Aranmanoth instruía a Windumanoth en el lenguaje de las hojas que, ya maduras en el avanzado otoño, caían sobre sus cabezas como una lluvia de oro.

– He aprendido mucho de ti -dijo un día Windumanoth-. Creo que ya casi soy tan sabia como tú. Pero hay algo que me preocupa. Dime: ¿qué ocurrirá cuando el Señor de Lines, mi esposo, regrese de la guerra?

– No lo sé. Cuanto más creo saber, más ignorante me siento.

– Pero tú y yo no nos vamos a separar nunca, ¿verdad?

Windumanoth miraba atentamente los ojos de Aranmanoth, como si en ellos no sólo estuvieran escondidas las respuestas a sus preguntas, sino también la calma y el consuelo que sólo él podía ofrecerle.

Entonces Aranmanoth dijo:

– No nos separaremos nunca. Siempre seremos nosotros dos.

– Sí -contestó Windumanoth-. Nosotros dos.

Y todo cuanto les rodeaba y estaba en ellos era ellos dos.

El invierno llegó y un intenso frío se extendió por toda la tierra. Los bosques y campiñas, y todo lo que podía abarcar la vista, se cubrieron de nieve.

Aranmanoth y Windumanoth mantenían largas conversaciones mientras paseaban por los alrededores de la casa, cubiertos sus cuerpos con ropas y pieles que impedían que tuvieran frío. Pero lo que más les abrigaba era, sin duda, las cálidas palabras que brotaban de sus labios y que les envolvían como la capa más gruesa e impenetrable que, con manos humanas, se hubiera tejido jamás. Correteaban por el interior de la casa, jugaban como juegan los niños, se escondían detrás de los tapices hasta ser descubiertos. El pequeño Aranwin les seguía y les delataba, mordisqueaba sus ropas y saltaba de alegría cuando cualquiera de ellos le acariciaba o le perseguía por la nieve hasta caer exhausto y temblar de felicidad.

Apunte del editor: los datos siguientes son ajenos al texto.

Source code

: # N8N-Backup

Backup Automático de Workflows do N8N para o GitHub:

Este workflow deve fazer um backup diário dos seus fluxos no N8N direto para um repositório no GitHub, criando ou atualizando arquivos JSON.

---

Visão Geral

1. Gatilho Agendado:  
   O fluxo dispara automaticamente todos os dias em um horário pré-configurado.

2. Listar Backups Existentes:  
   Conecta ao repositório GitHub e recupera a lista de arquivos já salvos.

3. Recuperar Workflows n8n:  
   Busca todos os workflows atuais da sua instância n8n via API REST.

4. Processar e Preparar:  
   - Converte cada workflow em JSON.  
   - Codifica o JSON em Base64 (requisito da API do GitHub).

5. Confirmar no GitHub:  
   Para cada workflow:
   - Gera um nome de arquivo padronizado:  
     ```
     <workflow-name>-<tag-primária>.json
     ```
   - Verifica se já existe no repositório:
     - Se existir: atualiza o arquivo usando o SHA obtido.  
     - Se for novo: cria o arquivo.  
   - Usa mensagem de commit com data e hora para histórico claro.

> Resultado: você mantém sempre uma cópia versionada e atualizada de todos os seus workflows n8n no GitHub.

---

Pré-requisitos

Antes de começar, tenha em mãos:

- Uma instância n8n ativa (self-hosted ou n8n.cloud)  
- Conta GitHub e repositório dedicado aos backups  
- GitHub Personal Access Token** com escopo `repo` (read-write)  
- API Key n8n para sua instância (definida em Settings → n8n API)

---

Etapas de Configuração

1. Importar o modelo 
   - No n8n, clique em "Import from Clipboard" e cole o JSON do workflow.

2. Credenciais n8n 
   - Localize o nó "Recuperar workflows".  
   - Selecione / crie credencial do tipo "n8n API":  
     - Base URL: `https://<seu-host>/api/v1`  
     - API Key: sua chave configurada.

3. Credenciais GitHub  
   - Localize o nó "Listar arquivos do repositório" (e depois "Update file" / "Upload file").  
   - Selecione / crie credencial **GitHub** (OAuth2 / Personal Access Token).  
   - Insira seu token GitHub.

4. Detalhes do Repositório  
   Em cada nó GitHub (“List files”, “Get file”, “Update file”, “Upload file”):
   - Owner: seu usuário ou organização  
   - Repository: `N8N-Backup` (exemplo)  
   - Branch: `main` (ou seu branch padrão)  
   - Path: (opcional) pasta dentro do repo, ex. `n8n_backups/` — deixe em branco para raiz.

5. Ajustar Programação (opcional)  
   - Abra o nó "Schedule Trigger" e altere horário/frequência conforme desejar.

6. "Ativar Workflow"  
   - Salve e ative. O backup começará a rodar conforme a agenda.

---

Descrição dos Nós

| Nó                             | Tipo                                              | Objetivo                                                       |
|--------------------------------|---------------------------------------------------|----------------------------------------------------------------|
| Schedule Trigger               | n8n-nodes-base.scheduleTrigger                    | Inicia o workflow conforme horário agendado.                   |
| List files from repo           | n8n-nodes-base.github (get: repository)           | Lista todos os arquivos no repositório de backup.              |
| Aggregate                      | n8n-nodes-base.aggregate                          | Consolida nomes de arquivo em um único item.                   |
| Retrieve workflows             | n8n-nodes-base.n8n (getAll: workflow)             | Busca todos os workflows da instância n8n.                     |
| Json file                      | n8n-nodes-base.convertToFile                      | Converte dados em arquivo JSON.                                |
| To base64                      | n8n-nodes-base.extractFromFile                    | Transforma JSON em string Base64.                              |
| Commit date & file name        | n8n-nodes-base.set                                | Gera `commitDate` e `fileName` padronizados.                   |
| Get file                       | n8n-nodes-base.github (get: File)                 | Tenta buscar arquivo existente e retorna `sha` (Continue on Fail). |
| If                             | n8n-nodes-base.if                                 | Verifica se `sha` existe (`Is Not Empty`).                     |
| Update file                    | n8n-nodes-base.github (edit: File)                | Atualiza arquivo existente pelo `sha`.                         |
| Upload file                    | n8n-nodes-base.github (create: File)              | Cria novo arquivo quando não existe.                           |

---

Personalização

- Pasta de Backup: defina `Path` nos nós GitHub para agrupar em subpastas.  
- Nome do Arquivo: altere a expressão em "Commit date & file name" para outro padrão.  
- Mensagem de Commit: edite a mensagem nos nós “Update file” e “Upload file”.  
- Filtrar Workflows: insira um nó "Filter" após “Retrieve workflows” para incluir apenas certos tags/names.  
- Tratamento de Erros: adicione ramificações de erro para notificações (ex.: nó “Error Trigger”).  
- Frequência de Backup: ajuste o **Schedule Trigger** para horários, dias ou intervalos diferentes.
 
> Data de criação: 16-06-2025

Una tarde, se encontraban los dos sentados frente al fuego, en los aposentos de Windumanoth, cuando escucharon, callados e inmóviles, las voces que se escapan del tiempo y lo atraviesan como una espada se abre paso a través de un ejército invisible. Entonces Aranmanoth dijo:

– Soy tu guardián y quiero que conozcas el sonido del silencio. ¿Puedes oírlo? Casi ninguna criatura humana puede oír el silencio. Pero para mí es algo así como si bebieras de una copa todo cuanto puede ofrecerte la felicidad.

– ¿Qué es la felicidad? -preguntó Windumanoth

– No lo sé muy bien. Para mí, como te digo, la felicidad se parece al silencio.

Y así permanecieron largo rato, permitiendo que el silencio les rodeara de tal modo que era lo único que exis~ tía. Y era un silencio que les susurraba secretos y les hablaba como algunas veces lo hace el fuego o el agua de una cascada que estalla en un manantial. No era el silencio, sin embargo, lo que les unía, pero era algo parecido.

De pronto, Windumanoth se estremeció, como bajo la presencia de una duda amarga, parecida a una sombra amenazadora que crecía ante sus ojos. Miró a Aranmanoth como siempre le miraba, como si sólo él pudiera apaciguar su inquietud, y le preguntó:

– Aranmanoth, ¿tú crees que tu padre, el Señor de Lines, se acerca a mí?

– No lo sé -respondió él. Y en verdad no lo sabía.

Pero Windumanoth siguió preguntando:

– No me refiero a si se acerca con sus hombres hacia aquí: no te hablo de la guerra. Te pregunto por sus sueños, por sus deseos. ¿Tú crees que se acercan a mí?

– No lo sé -repitió él tristemente-. Sólo siento que me apenan tus preguntas.